Gli attori chiedono nuovi diritti
Sottolineata l'esigenza di una legge sulle protezioni sociali
Per questo hanno partecipato in molti all'assemblea nazionale che si è svolta al Piccolo Eliseo di Roma. Trecento gli attori in sala tra i quali Andrea Giordana, Alessandro Haber, Anna Galiena, Remo Girone, Monica Scattini, Orso Maria Guerrini. I diritti e le nuove tutele, i contratti di lavoro e una nuova legge sulle protezioni sociali sono stati al centro dell'incontro promosso dal Sai, il Sindacato Attori Italiano.
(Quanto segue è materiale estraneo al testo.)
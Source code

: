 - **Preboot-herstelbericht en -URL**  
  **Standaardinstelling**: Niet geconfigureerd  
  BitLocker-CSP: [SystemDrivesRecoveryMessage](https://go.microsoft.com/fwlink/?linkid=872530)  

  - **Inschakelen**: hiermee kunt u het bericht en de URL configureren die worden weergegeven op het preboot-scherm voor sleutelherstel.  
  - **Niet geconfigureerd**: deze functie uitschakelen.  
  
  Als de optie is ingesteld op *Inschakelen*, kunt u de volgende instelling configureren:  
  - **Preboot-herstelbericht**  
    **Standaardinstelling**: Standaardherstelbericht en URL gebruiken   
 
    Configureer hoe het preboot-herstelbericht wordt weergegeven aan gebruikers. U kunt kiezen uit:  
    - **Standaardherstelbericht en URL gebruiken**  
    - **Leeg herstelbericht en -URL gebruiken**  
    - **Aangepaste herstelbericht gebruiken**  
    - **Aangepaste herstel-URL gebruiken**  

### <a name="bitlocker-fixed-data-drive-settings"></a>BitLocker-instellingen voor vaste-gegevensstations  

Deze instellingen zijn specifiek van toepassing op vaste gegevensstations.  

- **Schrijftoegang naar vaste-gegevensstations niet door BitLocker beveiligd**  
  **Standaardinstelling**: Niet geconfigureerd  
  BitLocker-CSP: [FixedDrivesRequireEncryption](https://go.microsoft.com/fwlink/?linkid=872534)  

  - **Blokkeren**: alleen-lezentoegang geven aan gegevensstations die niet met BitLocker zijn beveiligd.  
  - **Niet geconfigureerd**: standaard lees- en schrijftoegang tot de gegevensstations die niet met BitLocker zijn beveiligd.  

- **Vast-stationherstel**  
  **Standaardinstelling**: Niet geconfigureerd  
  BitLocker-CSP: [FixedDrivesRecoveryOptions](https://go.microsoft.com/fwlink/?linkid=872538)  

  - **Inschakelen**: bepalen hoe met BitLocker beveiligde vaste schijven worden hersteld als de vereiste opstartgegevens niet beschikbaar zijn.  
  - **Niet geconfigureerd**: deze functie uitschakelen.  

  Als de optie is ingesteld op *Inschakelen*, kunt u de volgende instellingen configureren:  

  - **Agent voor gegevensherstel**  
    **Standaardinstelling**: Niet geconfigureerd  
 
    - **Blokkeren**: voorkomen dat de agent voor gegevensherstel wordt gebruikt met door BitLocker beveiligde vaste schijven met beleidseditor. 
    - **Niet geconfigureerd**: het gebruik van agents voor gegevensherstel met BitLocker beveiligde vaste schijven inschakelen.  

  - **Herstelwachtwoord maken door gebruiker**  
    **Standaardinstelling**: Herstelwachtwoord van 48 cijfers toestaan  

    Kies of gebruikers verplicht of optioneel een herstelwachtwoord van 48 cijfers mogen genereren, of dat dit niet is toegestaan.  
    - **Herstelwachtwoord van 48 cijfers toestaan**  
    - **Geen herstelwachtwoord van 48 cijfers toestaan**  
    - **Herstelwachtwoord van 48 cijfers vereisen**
Gli attori «nella giungla del sistema produttivo italiano - ha detto Massimo Ghini, presidente Sai - devono riavere un ruolo centralè». «Abbiamo posto - ha aggiunto il segretario generale nazionale Sai, Massimo Cestaro - il problema di accelerare il rinnovo dei contratti di lavoro della Prosa, scaduto da tre anni, e del Doppiaggio, scaduto a fine 2002. Lo sciopero dei doppiatori su tutto il territorio nazionale, proseguirà lunedì prossimò». Obiettivo dell'assemblea è stato soprattutto «sostenere - ha continuato Cestaro - la proposta di legge per estendere ai lavoratori dello spettacolo (circa 200 mila) le tutele previste per i cosiddetti lavoratori normali come l'assicurazione contro gli infortuni, l'indennità disoccupazione, la necessità di contratti individuali, alleggerimenti sul piano fiscale e il riconoscimento giuridico di figure sempre più importanti oggi come l'agente di spettacolo. Inoltre, di fronte alla crisi del settore con contrazioni sia in ambito pubblico che privato, assistiamo a una riduzione dell'attività senza ipotesi di sviluppo del settore spettacolo né ammortizzatori sociali».